La commission des lois du Sénat fait une analyse différente, comme c'est bien
entendu son droit, et propose d'adopter une question préalable, considérant
qu'il n'y a pas lieu de débattre du texte. Je le regrette, car je pense que le
travail accompli depuis le dépôt de la proposition de loi, tant par l'Assemblée
nationale que par le Sénat, aurait pu être poursuivi et méritait mieux que ce
coup d'arrêt à la discussion.
Quelles que soient en effet les divergences d'opinion, on ne peut pas, devant
une question d'une telle importance, qui concerne près de cinq millions de
personnes dans leur vie quotidienne, refuser la confrontation des idées.
C'est le rôle même, me semble-t-il, de la représentation nationale que de
débattre, à plus forte raison quand il s'agit d'une question de société comme
celle-là. C'est d'ailleurs la démarche que vous aviez adoptée en première
lecture.
Certes, vous aviez modifié le texte adopté par l'Assemblée nationale le 9
décembre 1998 de façon radicale. Vous aviez supprimé purement et simplement
toutes les dispositions relatives au pacte civil de solidarité. D'une part,
vous lui aviez substitué une définition du concubinage en tant que situation de
fait, d'autre part, vous aviez organisé la possibilité, pour les concubins, de
passer un contrat pour régler leurs relations et organiser leur vie commune.
Le Gouvernement n'a pas accepté une telle substitution, mais il a néanmoins
engagé la discussion.
L'Assemblée nationale, comme vous le savez, en adoptant la proposition de loi
en seconde lecture le 7 avril dernier, a fait sienne votre démarche qui
consistait à prendre en considération l'ensemble des situations vécues par les
couples non mariés et, par une définition du concubinage, à lever les
discriminations dont sont victimes les concubins homosexuels. Tel est bien mon
objectif depuis le début de cette discussion.
Je comprends d'autant moins la motion adoptée par la commission des lois du
Sénat consistant à opposer la question préalable que les motifs avancés ne me
paraissent pas convaincants,...
Mme Hélène Luc.
Et pas courageux !
Mme Elisabeth Guigou,
garde des sceaux.
... et cela pour deux raisons. D'abord, l'idée que le
pacte civil de solidarité porterait atteinte au mariage et à la famille est une
fausse querelle. Il y a déjà été répondu amplement en première lecture.
Ensuite, un certain nombre d'observations pertinentes du Sénat sur les
difficultés juridiques et pratiques du texte ont été prises en compte par
l'Assemblée nationale lors de la deuxième lecture.

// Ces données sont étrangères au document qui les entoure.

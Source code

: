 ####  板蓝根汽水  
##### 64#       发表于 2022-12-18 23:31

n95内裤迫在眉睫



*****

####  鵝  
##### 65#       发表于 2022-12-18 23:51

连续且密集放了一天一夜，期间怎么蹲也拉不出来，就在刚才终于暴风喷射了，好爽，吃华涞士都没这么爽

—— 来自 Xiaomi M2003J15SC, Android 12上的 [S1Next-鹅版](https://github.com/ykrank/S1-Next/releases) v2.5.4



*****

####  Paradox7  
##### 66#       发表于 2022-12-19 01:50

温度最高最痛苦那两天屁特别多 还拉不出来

Je voudrais revenir sur ces deux aspects et, en premier lieu, sur les
prétendues atteintes que le pacte civil de solidarité porterait au mariage et à
la famille.
Je me suis exprimée très longuement à ce sujet en première lecture, non pas
parce que cet argument me paraît fondé, mais parce qu'il est avancé comme un
véritable leitmotiv par les adversaires du pacte civil de solidarité.
Je veux redire au Sénat que la création du pacte civil de solidarité n'a
jamais eu pour objet ni pour effet de porter une atteinte quelconque au
mariage, qui, comme le souligne la commission des lois, est une institution de
référence pour près de vingt-cinq millions de nos concitoyens.
Contrairement à ce qu'affirme la commission, il y a place, entre la pure
situation de fait que constitue le concubinage et l'institution du mariage,
pour un cadre juridique intermédiaire de vie en commun.
J'en veux pour seule preuve les documents de travail du service de la
législation comparée du Sénat qui établissent que en Belgique, au Danemark, en
Espagne, en Finlande, en Islande, en Norvège, aux Pays-Bas, au Portugal et en
Suède, les parlements ont tous été saisis de projets qui admettent d'autres
formes d'union légale que le mariage. Pourquoi notre droit positif serait-il le
seul à ne pas pouvoir faire une place à une construction juridique nouvelle du
couple ?
Le mariage et le pacte civil de solidarité ne s'adressent pas aux mêmes
personnes parce qu'ils procèdent d'une démarche profondément différente : ceux
qui signeront un pacte seront guidés par un choix de vie personnelle qui leur
fait écarter le mariage ou qui ne leur permet pas d'y accéder.
Il est tout aussi inexact de continuer à prétendre que le pacte civil de
solidarité aurait pour effet de dissuader les candidats au mariage en raison
des avantages qu'il procure et de l'absence d'obligations corrélatives.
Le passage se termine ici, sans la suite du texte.